To say I enjoyed this movie would be a massive understatement, as there were parts near the end when ‘Taken’ was building to such an impressive and magnificent crescendo of badassedness (yeah I made that word up, so what?) that I felt compelled to climb onto my roof, beat proudly on my chest and scream out “LIIIIIIIAAAAAM” as loud as I could to proclaim my raging man love to all my (probably sleeping) neighbors.

This is the kind of movie they used to make when people like Lee Marvin and Charles Bronson were still around and you could see either of them in this role doing a marvelous job and having a smashing good time to boot. As a simple action flick this movie under-promises and then over-delivers.

It gets off to a ho-hum beginning establishing the little necessary plot details about Liam Neeson, who plays Bryan Mills, a semi retired CIA agent who still has connections where it matters and plays cards in the back yard with his other former covert op buddies while taking the occasional odd job protecting starlets and whatnot.

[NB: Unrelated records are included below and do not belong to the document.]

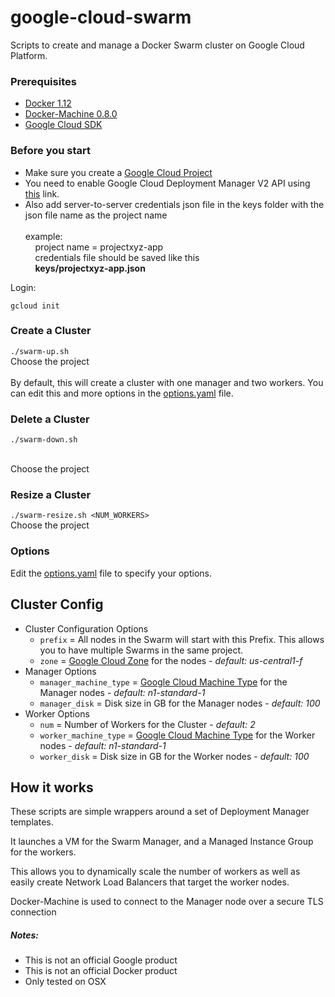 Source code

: # google-cloud-swarm
Scripts to create and manage a Docker Swarm cluster on Google Cloud Platform.
### Prerequisites
- [Docker 1.12](https://docs.docker.com/engine/installation/)
- [Docker-Machine 0.8.0](https://docs.docker.com/machine/install-machine/)
- [Google Cloud SDK](http://cloud.google.com/sdk)

### Before you start
- Make sure you create a [Google Cloud Project](http://console.cloud.google.com/project)
- You need to enable Google Cloud Deployment Manager V2 API using [this](https://console.developers.google.com/apis/api/deploymentmanager.googleapis.com) link.
- Also add server-to-server credentials json file in the keys folder with the json file name as the project name
<br><br>example:<br>&nbsp;&nbsp;&nbsp;&nbsp;project name = projectxyz-app
<br>&nbsp;&nbsp;&nbsp;&nbsp;credentials file should be saved like this
<br>&nbsp;&nbsp;&nbsp;&nbsp;**keys/projectxyz-app.json**

Login: 

`gcloud init`

### Create a Cluster
   `./swarm-up.sh`
   <br>Choose the project    
   <br>By default, this will create a cluster with one manager and two workers. You can edit this and more options in the [options.yaml](options.yaml) file.
### Delete a Cluster
   `./swarm-down.sh`

   <br>Choose the project    
### Resize a Cluster
   `./swarm-resize.sh <NUM_WORKERS>`
    <br>Choose the project    

### Options
Edit the [options.yaml](options.yaml) file to specify your options.

## Cluster Config

- Cluster Configuration Options
  - `prefix` = All nodes in the Swarm will start with this Prefix. This allows you to have multiple Swarms in the same project.
  - `zone` = [Google Cloud Zone](https://cloud.google.com/compute/docs/regions-zones/regions-zones) for the nodes - *default: us-central1-f*
- Manager Options
    - `manager_machine_type` = [Google Cloud Machine Type](https://cloud.google.com/compute/docs/machine-types#standard_machine_types) for the Manager nodes - *default: n1-standard-1*
    - `manager_disk` = Disk size in GB for the Manager nodes - *default: 100*
- Worker Options
  - `num` = Number of Workers for the Cluster - *default: 2*
  - `worker_machine_type` = [Google Cloud Machine Type](https://cloud.google.com/compute/docs/machine-types#standard_machine_types) for the Worker nodes - *default: n1-standard-1*
  - `worker_disk` = Disk size in GB for the Worker nodes - *default: 100*

## How it works

These scripts are simple wrappers around a set of Deployment Manager templates.

It launches a VM for the Swarm Manager, and a Managed Instance Group for the workers.

This allows you to dynamically scale the number of workers as well as easily create Network Load Balancers that target the worker nodes.

Docker-Machine is used to connect to the Manager node over a secure TLS connection

##### Notes:
- This is not an official Google product
- This is not an official Docker product
- Only tested on OSX
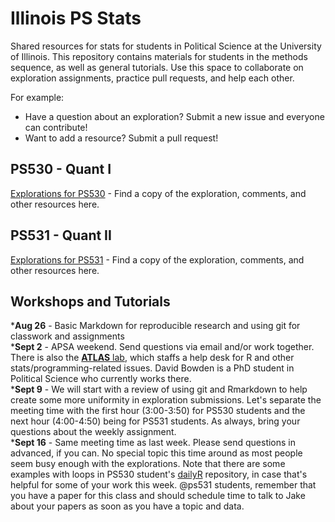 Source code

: # Illinois PS Stats
Shared resources for stats for students in Political Science at the University of Illinois. This repository contains materials for students in the methods sequence, as well as general tutorials. Use this space to collaborate on exploration assignments, practice pull requests, and help each other.  

For example:  
- Have a question about an exploration? Submit a new issue and everyone can contribute!  
- Want to add a resource? Submit a pull request!

## PS530 - Quant I
[Explorations for PS530](ps530/) - Find a copy of the exploration, comments, and other resources here.  

## PS531 - Quant II
[Explorations for PS531](ps531/) - Find a copy of the exploration, comments, and other resources here.  

## Workshops and Tutorials
*__Aug 26__ - Basic Markdown for reproducible research and using git for classwork and assignments  
*__Sept 2__ - APSA weekend. Send questions via email and/or work together. There is also the [**ATLAS** lab][atlas], which staffs a help desk for R and other stats/programming-related issues. David Bowden is a PhD student in Political Science who currently works there.  
*__Sept 9__ - We will start with a review of using git and Rmarkdown to help create some more uniformity in exploration submissions. Let's separate the meeting time with the first hour (3:00-3:50) for PS530 students and the next hour (4:00-4:50) being for PS531 students. As always, bring your questions about the weekly assignment.  
*__Sept 16__ - Same meeting time as last week. Please send questions in advanced, if you can. No special topic this time around as most people seem busy enough with the explorations. Note that there are some examples with loops in PS530 student's [dailyR](https://github.com/bowers-grad-stats-illinois/dailyR) repository, in case that's helpful for some of your work this week. @ps531 students, remember that you have a paper for this class and should schedule time to talk to Jake about your papers as soon as you have a topic and data.  

<!-- Links -->
[atlas]: http://www.atlas.illinois.edu/services/stats/consulting/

His daughter Kim, who is as you probably know by now the kidnappee in this movie, and finally Liam’s ex-wife and her new mega rich husband with whom his daughter currently resides. Low and behold one day, against the better judgement of her paranoid (or as he would say, ‘aware’) father, Kim and one of her girlfriends board a plane to Paris, only to eventually get grabbed up by a gang of ruthless ruffians intent on selling them as sex slaves to perverted geriatric aristocrats and other human swine. So back home, what’s a dad to do when confronted with news like this? Hop the next plane to Frog Land and start whooping some major Beret Wearing ass that’s what!

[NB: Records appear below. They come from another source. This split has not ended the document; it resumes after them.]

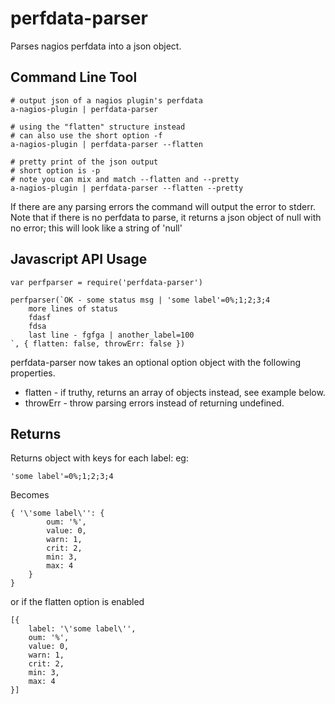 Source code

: perfdata-parser
===============

Parses nagios perfdata into a json object.

Command Line Tool
-----------------

    # output json of a nagios plugin's perfdata
    a-nagios-plugin | perfdata-parser
    
    # using the "flatten" structure instead
    # can also use the short option -f
    a-nagios-plugin | perfdata-parser --flatten

    # pretty print of the json output
    # short option is -p
    # note you can mix and match --flatten and --pretty
    a-nagios-plugin | perfdata-parser --flatten --pretty

If there are any parsing errors the command will output the error to stderr.
Note that if there is no perfdata to parse, it returns a json object of null with no error; this will look like a string of 'null'

Javascript API Usage
---------------------

    var perfparser = require('perfdata-parser')

    perfparser(`OK - some status msg | 'some label'=0%;1;2;3;4
        more lines of status
        fdasf
        fdsa
        last line - fgfga | another_label=100
    `, { flatten: false, throwErr: false })

perfdata-parser now takes an optional option object with the following properties.

  * flatten  - if truthy, returns an array of objects instead, see example below.
  * throwErr - throw parsing errors instead of returning undefined.

Returns
-------

Returns object with keys for each label: eg:

    'some label'=0%;1;2;3;4

Becomes

    { '\'some label\'': {
            oum: '%',
            value: 0,
            warn: 1,
            crit: 2,
            min: 3,
            max: 4
        }
    }

or if the flatten option is enabled

    [{  
        label: '\'some label\'',
        oum: '%',
        value: 0,
        warn: 1,
        crit: 2,
        min: 3,
        max: 4
    }]

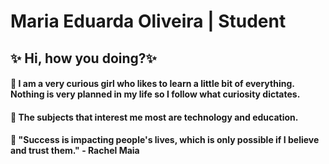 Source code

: # Maria Eduarda Oliveira | Student
## ✨ Hi, how you doing?✨

#### 👀 I am a very curious girl who likes to learn a little bit of everything. Nothing is very planned in my life so I follow what curiosity dictates.
#### :mag_right: The subjects that interest me most are technology and education.
#### :open_book: "Success is impacting people's lives, which is only possible if I believe and trust them." - Rachel Maia


<!---
M-Eduarda-Oliveira/M-Eduarda-Oliveira is a ✨ special ✨ repository because its `README.md` (this file) appears on your GitHub profile.
You can click the Preview link to take a look at your changes.
--->
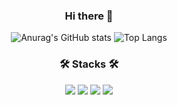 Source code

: <div align="center">
  
  ### Hi there 👋

  ![Anurag's GitHub stats](https://github-readme-stats.vercel.app/api?username=kdh5018&show_icons=true&theme=radical)
  ![Top Langs](https://github-readme-stats.vercel.app/api/top-langs/?username=kdh5018&layout=compact&theme=tokyonight)


   
  ### 🛠 Stacks 🛠
  <p>
    <img src="https://img.shields.io/badge/Swift-F05138?style=flat&logo=Swift&logoColor=000000"/>
    <img src="https://img.shields.io/badge/UIkit-2396F3?style=flat&logo=UIkit&logoColor=000000"/>
    <img src="https://img.shields.io/badge/Xcode-147EFB?style=flat&logo=Xcode&logoColor=000000"/>
    <img src="https://img.shields.io/badge/Git-F05032?style=flat&logo=Git&logoColor=000000"/>
  </p>

  <!--
  **kdh5018/kdh5018** is a ✨ _special_ ✨ repository because its `README.md` (this file) appears on your GitHub profile.

  Here are some ideas to get you started:

  - 🔭 I’m currently working on ...
  - 🌱 I’m currently learning ...
  - 👯 I’m looking to collaborate on ...
  - 🤔 I’m looking for help with ...
  - 💬 Ask me about ...
  - 📫 How to reach me: ...
  - 😄 Pronouns: ...
  - ⚡ Fun fact: ...
  -->
</div>
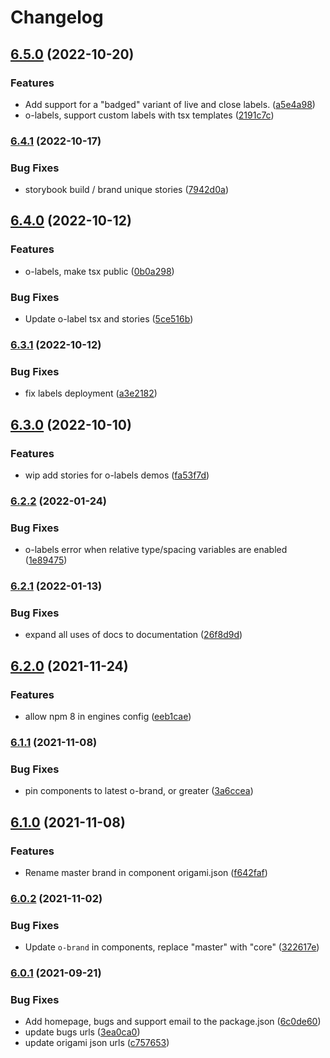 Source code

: # Changelog

## [6.5.0](https://www.github.com/Financial-Times/origami/compare/o-labels-v6.4.1...o-labels-v6.5.0) (2022-10-20)


### Features

* Add support for a "badged" variant of live and close labels. ([a5e4a98](https://www.github.com/Financial-Times/origami/commit/a5e4a98a7c2021b31f6f98ce26df9eee031ec754))
* o-labels, support custom labels with tsx templates ([2191c7c](https://www.github.com/Financial-Times/origami/commit/2191c7cfb165e8f2c77b288a2c02a5242b3795e5))

### [6.4.1](https://www.github.com/Financial-Times/origami/compare/o-labels-v6.4.0...o-labels-v6.4.1) (2022-10-17)


### Bug Fixes

* storybook build / brand unique stories ([7942d0a](https://www.github.com/Financial-Times/origami/commit/7942d0a8c6ad5f4b8564276deccf5878855acc49))

## [6.4.0](https://www.github.com/Financial-Times/origami/compare/o-labels-v6.3.1...o-labels-v6.4.0) (2022-10-12)


### Features

* o-labels, make tsx public ([0b0a298](https://www.github.com/Financial-Times/origami/commit/0b0a2988b80a58ac6d61026187272983702e73cc))


### Bug Fixes

* Update o-label tsx and stories ([5ce516b](https://www.github.com/Financial-Times/origami/commit/5ce516bdf9c71e713367db063766e7f8e1d569d3))

### [6.3.1](https://www.github.com/Financial-Times/origami/compare/o-labels-v6.3.0...o-labels-v6.3.1) (2022-10-12)


### Bug Fixes

* fix labels deployment ([a3e2182](https://www.github.com/Financial-Times/origami/commit/a3e21820b5b287073728ed8629c79cc3797caea5))

## [6.3.0](https://www.github.com/Financial-Times/origami/compare/o-labels-v6.2.2...o-labels-v6.3.0) (2022-10-10)


### Features

* wip add stories for o-labels demos ([fa53f7d](https://www.github.com/Financial-Times/origami/commit/fa53f7de0c2f2eae1ca1d760faee4b39844e0fd9))

### [6.2.2](https://www.github.com/Financial-Times/origami/compare/o-labels-v6.2.1...o-labels-v6.2.2) (2022-01-24)


### Bug Fixes

* o-labels error when relative type/spacing variables are enabled ([1e89475](https://www.github.com/Financial-Times/origami/commit/1e89475b5faaf1e619e60c3b18049a31947293cf))

### [6.2.1](https://www.github.com/Financial-Times/origami/compare/o-labels-v6.2.0...o-labels-v6.2.1) (2022-01-13)


### Bug Fixes

* expand all uses of docs to documentation ([26f8d9d](https://www.github.com/Financial-Times/origami/commit/26f8d9d8cbbe3e78902d8c3951b37e08150a77bd))

## [6.2.0](https://www.github.com/Financial-Times/origami/compare/o-labels-v6.1.1...o-labels-v6.2.0) (2021-11-24)


### Features

* allow npm 8 in engines config ([eeb1cae](https://www.github.com/Financial-Times/origami/commit/eeb1cae6e7f0379e647f2b41240b1f294997d528))

### [6.1.1](https://www.github.com/Financial-Times/origami/compare/o-labels-v6.1.0...o-labels-v6.1.1) (2021-11-08)


### Bug Fixes

* pin components to latest o-brand, or greater ([3a6ccea](https://www.github.com/Financial-Times/origami/commit/3a6ccea1e838e4a2003322ca1f855d0b87b26b60))

## [6.1.0](https://www.github.com/Financial-Times/origami/compare/o-labels-v6.0.2...o-labels-v6.1.0) (2021-11-08)


### Features

* Rename master brand in component origami.json ([f642faf](https://www.github.com/Financial-Times/origami/commit/f642faf0574d84ea8185b56e6090c8015def27e6))

### [6.0.2](https://www.github.com/Financial-Times/origami/compare/o-labels-v6.0.1...o-labels-v6.0.2) (2021-11-02)


### Bug Fixes

* Update `o-brand` in components, replace "master" with "core" ([322617e](https://www.github.com/Financial-Times/origami/commit/322617ea80f30a6825d9c36872e05574b871ea82))

### [6.0.1](https://www.github.com/Financial-Times/origami/compare/o-labels-v6.0.0...o-labels-v6.0.1) (2021-09-21)


### Bug Fixes

* Add homepage, bugs and support email to the package.json ([6c0de60](https://www.github.com/Financial-Times/origami/commit/6c0de60ebd6e64c4dd16d000fcc6b79412ce30f4))
* update bugs urls ([3ea0ca0](https://www.github.com/Financial-Times/origami/commit/3ea0ca03bcb6e55142a77387ad0fff5ddf056d44))
* update origami json urls ([c757653](https://www.github.com/Financial-Times/origami/commit/c7576532b5a14f0462d5346dfb63238be025602e))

One thing that limits the movie though is the bad guys here, which are played up big time in the advertising for this movie as some real scary dudes, but during the actual movie they get eliminated so quickly and effectively by Liam that you almost begin to feel sorry for them at certain points.

These guys are Grade A graduates from the inept goon school of action movies for sure. Never at any single point do you truly feel even the least bit nervous about the fate of the ‘hero’ here. He’s simply a super human ass kicking machine that gets to torture, maim, and kill every single scumbag in Paris, France that’s even semi related to his daughter’s kidnapping.

This is where the casting of Liam Neeson helps big time. When playing a role like this it would have been incredibly easy to make this character an emotionless stone faced terminator that you would feel nothing for, but Liam keeps his character grounded to a level where you can still sympathize with him, even when he does a few things (which I’ll try not to spoil) which are undoubtedly way out of the spectrum of your normal movie hero’s (or even anti hero’s) rule book.

Neeson’s character is in many ways equal parts Jason Bourne and Jack Bauer in that he can dispense pain upon an enemy as fast as you can blink your eye, and when it comes right down to the nitty gritty of it, he’s every bit the nasty S.O.B that the bad guys are and then some and he proves it here time and time again.

That’s really the main gist of it really. I have no deep thoughts upon any of these characters.

The teenage daughter here isn’t really all that appealing as a character, as she is made out to be your typical spoiled brat.

The ex-wife character is a major league gold digging beeyatch to the extreme and I (subconsciously) was hoping she would get popped somewhere along the way in this flick.

Everyone for the most part is pretty much just your average stock action movie clichés. Now as to the question of whether you will like this movie as much as I did; that I feel depends a lot on your stance on movies of this particular genre.

If you’re a fan of the old school Dirty Harry or Death Wish vigilante movies and feel right at home with a bucket of pop corn watching loads of baddies getting’ their just desserts, then I have no doubt you will eat this movie up from the get go. If however, you are a person of refined and classical tastes who would look down your nose upon such base entertainment, might I recommend you go and see something more becoming your sensitive palate, like Adam Sandler’s Bedtime Stories perhaps?

In any event, if you like well made action movies, you will dig this. It’s far from the level of any of the aforementioned Bourne films, or even some of the better episodes of 24 I imagine, but for what the movie tries to accomplish, it does so successfully and then some.

PS, how this movie got a PG-13 rating is beyond me. Don’t let it scare you away from it though as it is every bit the violent juggernaut you would expect it to be, if not quite as graphic as some in the ‘gore’ department.

Taken gets a three out of five: GOOD.